As the U.S.-Israeli military campaign against Iran nears the limits of its original target bank, the contours of a new phase are beginning to emerge, one defined by the search for a political exit from the war. Discussions are no longer confined to closed-door deliberations but are now unfolding in public.

Fundamental questions are emerging about what comes next for Iran. The consequences of the conflict are expected to compel profound changes in central pillars of Tehran’s policies, including its ideological discourse, regional aims, and engagement with neighboring states.

Iran’s relations with the U.S. appear poised for a significant transformation, potentially bringing to a close forty-seven years of hostilities while ushering in more constructive ties based on mutual interests. The post-war phase will not resemble what preceded it, not only for Iran but for the broader regional balance of power.

Across the region, governments are watching developments with heightened caution, aware that the outcome of the conflict will redraw maps of influence. This war cannot be assessed solely in terms of its immediate military effects, but rather through the emerging political and strategic equilibria that will reverberate across the region.

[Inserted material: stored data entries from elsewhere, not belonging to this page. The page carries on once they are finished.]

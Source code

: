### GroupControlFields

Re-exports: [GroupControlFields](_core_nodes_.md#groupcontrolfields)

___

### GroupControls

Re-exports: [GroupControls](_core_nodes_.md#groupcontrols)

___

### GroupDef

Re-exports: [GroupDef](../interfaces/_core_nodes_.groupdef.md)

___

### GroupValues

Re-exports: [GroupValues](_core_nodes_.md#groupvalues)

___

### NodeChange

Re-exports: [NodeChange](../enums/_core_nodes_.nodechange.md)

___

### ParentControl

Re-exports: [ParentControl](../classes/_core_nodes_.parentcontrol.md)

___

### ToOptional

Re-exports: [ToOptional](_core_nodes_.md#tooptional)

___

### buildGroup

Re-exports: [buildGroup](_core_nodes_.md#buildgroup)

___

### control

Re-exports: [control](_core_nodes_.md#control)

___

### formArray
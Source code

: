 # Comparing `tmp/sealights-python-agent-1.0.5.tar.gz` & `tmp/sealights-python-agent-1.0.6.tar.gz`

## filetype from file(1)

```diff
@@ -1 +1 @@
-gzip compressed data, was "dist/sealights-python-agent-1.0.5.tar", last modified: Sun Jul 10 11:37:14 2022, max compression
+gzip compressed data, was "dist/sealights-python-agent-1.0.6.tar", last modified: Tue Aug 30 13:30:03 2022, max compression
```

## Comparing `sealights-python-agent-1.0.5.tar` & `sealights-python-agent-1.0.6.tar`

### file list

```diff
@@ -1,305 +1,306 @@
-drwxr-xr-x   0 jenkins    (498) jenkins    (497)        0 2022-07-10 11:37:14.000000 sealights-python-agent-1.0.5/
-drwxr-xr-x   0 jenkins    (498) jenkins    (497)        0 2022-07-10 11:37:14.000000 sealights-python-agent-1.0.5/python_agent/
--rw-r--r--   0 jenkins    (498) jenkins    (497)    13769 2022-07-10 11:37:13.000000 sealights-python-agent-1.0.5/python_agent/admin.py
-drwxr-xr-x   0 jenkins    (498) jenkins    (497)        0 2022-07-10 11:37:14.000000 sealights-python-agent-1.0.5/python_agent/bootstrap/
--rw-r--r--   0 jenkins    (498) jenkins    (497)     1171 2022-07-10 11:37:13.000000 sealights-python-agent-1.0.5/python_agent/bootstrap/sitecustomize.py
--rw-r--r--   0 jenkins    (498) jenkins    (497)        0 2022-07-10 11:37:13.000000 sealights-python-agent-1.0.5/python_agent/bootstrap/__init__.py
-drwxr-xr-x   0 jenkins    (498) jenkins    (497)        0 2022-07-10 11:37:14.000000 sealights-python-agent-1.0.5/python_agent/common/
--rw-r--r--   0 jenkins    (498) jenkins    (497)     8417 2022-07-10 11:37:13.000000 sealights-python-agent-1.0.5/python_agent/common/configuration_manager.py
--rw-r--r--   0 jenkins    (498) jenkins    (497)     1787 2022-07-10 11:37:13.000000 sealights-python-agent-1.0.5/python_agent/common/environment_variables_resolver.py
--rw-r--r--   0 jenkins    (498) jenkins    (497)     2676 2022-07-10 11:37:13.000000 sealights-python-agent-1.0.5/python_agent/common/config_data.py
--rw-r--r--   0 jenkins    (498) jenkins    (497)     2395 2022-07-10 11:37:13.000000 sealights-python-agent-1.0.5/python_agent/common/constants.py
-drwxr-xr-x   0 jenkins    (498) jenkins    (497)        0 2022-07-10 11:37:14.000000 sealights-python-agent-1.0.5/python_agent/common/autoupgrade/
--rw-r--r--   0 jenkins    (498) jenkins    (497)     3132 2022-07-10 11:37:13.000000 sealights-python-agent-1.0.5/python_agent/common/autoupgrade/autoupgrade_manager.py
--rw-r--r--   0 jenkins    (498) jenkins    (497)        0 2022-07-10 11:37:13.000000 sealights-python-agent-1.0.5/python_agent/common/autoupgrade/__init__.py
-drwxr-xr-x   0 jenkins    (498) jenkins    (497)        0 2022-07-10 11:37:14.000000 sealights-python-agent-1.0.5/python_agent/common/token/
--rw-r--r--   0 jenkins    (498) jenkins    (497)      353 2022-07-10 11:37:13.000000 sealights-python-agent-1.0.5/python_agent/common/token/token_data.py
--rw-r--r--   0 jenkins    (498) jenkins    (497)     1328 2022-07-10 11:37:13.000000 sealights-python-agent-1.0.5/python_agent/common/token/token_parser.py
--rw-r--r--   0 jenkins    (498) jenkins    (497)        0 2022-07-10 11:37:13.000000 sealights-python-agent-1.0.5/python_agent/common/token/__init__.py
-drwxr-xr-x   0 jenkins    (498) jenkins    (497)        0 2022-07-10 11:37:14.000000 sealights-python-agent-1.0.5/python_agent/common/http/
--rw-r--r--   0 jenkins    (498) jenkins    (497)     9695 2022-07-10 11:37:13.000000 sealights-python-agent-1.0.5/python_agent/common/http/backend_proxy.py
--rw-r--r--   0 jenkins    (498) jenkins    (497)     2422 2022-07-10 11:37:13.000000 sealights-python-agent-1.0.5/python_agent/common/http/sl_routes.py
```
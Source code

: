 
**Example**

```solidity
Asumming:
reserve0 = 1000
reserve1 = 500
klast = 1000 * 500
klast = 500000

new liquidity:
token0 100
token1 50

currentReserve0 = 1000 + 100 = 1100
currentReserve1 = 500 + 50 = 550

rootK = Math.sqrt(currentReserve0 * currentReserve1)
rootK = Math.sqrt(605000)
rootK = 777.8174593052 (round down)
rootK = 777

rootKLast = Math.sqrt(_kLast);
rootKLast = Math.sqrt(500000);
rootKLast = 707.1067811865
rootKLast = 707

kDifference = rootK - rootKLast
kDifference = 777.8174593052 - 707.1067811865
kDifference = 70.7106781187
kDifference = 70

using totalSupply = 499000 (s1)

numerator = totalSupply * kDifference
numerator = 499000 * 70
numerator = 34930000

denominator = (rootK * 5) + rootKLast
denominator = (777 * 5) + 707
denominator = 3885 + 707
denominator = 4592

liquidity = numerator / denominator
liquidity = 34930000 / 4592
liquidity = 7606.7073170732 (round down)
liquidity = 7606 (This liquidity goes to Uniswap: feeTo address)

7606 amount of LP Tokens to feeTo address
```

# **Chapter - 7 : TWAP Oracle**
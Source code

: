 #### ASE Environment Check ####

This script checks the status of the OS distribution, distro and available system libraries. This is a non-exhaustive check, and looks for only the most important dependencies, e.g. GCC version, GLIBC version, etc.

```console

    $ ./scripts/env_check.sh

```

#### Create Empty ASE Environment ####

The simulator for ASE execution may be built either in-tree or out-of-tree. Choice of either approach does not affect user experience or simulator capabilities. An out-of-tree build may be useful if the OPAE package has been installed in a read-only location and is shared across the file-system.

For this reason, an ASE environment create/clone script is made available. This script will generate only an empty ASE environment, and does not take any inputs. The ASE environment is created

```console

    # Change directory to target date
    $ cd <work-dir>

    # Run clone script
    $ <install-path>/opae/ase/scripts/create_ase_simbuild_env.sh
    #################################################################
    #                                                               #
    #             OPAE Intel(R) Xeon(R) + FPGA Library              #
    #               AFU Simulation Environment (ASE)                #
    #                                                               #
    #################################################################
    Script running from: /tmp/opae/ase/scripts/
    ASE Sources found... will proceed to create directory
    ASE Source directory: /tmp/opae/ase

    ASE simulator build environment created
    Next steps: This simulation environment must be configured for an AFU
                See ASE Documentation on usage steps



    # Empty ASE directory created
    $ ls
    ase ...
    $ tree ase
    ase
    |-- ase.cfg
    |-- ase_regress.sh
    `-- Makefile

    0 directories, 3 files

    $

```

At the same time, Iran’s regional proxies, particularly Hezbollah, are gripped by deep anxiety. For them, Tehran’s setbacks represent a direct blow to the core of its regional axis. This has fueled existential concerns about the future of their roles and influence, especially in light of a potential reconfiguration of support networks and alliances.

Shia communities across the region see themselves as among those most directly affected by the fate of the Iranian regime. This perception is rooted in Iran’s decades-long effort to cultivate a transnational network built around a distinctly sectarian Shia identity.

To a considerable extent, that project succeeded in linking Shia communities in several countries to Iran through multilayered networks of influence and patronage, fostering a sense of political and symbolic affiliation with Tehran. In many cases, this connection appeared to outweigh these communities' ties to their states, raising difficult questions about their loyalties and identity in the coming phase.

Beyond sectarian identity, hostility toward Israel and the commitment to confronting it have served as foundational pillars of Iran’s regional project. Tehran positioned itself as the spearhead of resistance, advancing a narrative centered on opposing and ultimately eliminating Israel, thereby mobilizing public sentiment and consolidating support.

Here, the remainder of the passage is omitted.